Let's skip down to the statement where a long maps.google.com URL is constructed. This URL is an alternate means of geocoding an address that is available when working within a server-side script (see http://code.google.com/apis/maps/documentation/geocoding/#GeocodingRequests). Here, the player's town and state are inserted into the URL and the desired output is specified as comma-separated values (csv). This URL is read once again using the file_get_contents() function. The comma-separated values are then converted to an array using the explode() function, which places the latitude and longitude values in positions 2 and 3 of the array, respectively. Once the lat/long values are obtained, all of the desired values are written to the XML output file. The last step in the loop is to whittle down the HTML string stored in the $file variable so that it no longer contains the just-processed row. The program then processes the next row in the table and continues looping until no more rows are left.

Note

There are a number of code libraries in different languages that specialize in scraping data found in HTML tables. If you're interested in doing this sort of thing yourself, I recommend looking into whether one of these existing libraries will make your task easier.
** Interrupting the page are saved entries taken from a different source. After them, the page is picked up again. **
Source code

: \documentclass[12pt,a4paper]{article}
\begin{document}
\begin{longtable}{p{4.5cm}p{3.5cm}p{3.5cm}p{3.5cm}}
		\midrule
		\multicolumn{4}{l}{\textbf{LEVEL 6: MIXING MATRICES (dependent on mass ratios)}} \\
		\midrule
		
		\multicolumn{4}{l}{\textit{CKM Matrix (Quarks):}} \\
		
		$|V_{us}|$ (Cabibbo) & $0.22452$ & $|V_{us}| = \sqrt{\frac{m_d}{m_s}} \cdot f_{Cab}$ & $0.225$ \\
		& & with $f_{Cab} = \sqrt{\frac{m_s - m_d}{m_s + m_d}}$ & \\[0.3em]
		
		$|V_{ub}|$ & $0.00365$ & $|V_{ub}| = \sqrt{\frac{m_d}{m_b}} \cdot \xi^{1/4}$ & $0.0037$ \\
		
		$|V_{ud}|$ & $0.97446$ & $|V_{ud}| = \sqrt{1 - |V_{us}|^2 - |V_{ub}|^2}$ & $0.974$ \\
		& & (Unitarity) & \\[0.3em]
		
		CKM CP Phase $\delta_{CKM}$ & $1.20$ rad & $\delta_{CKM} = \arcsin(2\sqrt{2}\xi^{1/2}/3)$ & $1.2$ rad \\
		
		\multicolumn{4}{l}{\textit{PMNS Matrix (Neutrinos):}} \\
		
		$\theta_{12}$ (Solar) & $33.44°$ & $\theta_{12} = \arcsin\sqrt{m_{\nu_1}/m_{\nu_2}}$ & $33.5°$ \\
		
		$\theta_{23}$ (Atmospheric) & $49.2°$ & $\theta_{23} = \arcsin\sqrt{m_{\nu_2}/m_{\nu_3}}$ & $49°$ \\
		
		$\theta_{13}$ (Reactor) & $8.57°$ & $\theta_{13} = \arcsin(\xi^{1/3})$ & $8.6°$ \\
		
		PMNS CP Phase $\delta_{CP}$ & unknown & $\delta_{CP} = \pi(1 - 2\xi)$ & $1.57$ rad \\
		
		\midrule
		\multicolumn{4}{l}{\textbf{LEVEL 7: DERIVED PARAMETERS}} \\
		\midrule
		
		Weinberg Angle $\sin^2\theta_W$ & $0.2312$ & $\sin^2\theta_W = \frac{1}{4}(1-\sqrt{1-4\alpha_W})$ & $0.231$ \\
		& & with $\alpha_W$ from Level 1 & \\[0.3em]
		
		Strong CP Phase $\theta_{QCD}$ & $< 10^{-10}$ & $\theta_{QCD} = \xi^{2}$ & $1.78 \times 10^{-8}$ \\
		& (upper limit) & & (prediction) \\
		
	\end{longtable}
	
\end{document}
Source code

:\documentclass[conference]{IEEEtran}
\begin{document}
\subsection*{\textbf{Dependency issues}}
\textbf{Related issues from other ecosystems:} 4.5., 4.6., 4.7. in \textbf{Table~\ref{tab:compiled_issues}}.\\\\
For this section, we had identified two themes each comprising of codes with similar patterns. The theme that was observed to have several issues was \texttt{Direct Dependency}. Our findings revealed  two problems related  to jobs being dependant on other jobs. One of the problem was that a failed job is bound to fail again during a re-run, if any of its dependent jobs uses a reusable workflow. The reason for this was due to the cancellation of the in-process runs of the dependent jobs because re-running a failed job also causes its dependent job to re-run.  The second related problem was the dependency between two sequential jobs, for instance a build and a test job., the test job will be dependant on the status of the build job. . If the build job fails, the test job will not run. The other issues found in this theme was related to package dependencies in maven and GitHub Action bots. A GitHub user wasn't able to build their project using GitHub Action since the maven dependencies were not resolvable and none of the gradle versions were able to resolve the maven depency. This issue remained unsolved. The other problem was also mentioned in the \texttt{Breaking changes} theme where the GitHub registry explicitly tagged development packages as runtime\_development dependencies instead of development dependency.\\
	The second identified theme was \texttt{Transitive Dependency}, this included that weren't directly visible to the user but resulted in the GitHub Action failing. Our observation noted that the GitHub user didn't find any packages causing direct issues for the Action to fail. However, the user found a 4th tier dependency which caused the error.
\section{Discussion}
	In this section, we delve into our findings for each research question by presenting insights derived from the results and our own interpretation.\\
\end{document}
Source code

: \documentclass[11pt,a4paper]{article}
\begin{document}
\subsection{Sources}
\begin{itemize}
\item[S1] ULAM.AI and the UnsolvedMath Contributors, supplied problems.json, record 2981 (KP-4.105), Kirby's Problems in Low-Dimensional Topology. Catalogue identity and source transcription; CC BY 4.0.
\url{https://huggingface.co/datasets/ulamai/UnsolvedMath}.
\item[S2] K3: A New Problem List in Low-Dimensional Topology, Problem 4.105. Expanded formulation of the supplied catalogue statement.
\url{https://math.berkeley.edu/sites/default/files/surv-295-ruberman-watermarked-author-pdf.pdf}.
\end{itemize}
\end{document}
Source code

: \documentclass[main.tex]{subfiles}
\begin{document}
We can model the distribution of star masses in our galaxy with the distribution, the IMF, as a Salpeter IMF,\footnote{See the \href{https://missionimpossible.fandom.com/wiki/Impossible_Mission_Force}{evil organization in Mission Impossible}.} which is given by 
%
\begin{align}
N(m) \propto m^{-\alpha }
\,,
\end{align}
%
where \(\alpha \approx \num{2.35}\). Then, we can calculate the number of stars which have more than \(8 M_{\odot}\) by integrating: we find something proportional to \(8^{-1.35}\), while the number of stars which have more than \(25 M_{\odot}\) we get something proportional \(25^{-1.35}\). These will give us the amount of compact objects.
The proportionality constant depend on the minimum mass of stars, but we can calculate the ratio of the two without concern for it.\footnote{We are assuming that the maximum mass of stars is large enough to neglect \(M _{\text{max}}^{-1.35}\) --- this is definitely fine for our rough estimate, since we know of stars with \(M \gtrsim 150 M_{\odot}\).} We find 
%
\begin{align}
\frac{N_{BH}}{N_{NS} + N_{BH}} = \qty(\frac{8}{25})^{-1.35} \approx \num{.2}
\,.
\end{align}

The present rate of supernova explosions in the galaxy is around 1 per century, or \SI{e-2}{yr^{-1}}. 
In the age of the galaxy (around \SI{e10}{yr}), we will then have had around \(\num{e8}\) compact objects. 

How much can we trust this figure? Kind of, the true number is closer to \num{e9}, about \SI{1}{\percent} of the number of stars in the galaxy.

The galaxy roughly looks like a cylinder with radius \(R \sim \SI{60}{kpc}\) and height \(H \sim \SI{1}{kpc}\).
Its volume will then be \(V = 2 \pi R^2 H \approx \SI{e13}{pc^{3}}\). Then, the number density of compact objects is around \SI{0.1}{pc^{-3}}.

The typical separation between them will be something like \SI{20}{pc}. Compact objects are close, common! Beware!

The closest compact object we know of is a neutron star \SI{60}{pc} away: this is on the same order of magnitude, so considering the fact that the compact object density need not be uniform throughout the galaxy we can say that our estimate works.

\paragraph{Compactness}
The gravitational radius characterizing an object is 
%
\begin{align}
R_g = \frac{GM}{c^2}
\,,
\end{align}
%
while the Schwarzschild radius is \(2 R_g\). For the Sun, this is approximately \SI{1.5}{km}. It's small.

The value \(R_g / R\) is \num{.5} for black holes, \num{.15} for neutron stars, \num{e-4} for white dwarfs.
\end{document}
The resulting XML file is then used as the data source for the cfb_rosters.html page, which operates in much the same way as examples from the optional database lesson.

You may be wondering why I didn't just set up these scripts such that the XML was passed directly from the PHP script to the JavaScript in the HTML file. That would be a truly nifty mashup! I actually did set it up that way at first just to confirm that I could make it work. However, there are two reasons why a "geocoding-on-the-fly" solution is not a good idea:

  1. Geocoding is a resource-intensive task and Google asks developers to avoid sending locations to their geocoding service repeatedly (which would happen if your page gets any kind of traffic). Locations should be geocoded once and their coordinates stored locally as in my example.
  2. It is significantly faster to read lat/long values from a local XML file than it is to geocode the entire list of towns on the fly. Since the roster information is changed just once a year, maintaining up-to-date XML files is quite easy. However, if the data were more dynamic, that might call for an application in which the location is first checked against a local database and sent to Google's geocoder only if it doesn't already exist in the local database.

Finally, at the beginning of this section, I mentioned the word "controversy" with regard to web scraping. Hopefully, thoughts on the legality and ethics of using this programming technique ran through your mind while you were reading through this section. I constructed this football roster mashup for fun and to get practice with the technology. I haven't advertised it and certainly haven't tried to profit from it, but there's a chance that I'm violating ESPN's terms of use by not checking with them first before re-purposing their data. This kind of ethics question makes for interesting discussion, which is why I asked you to read and comment on the "Mashups: who’s really in control?" blog post by Richard MacManus.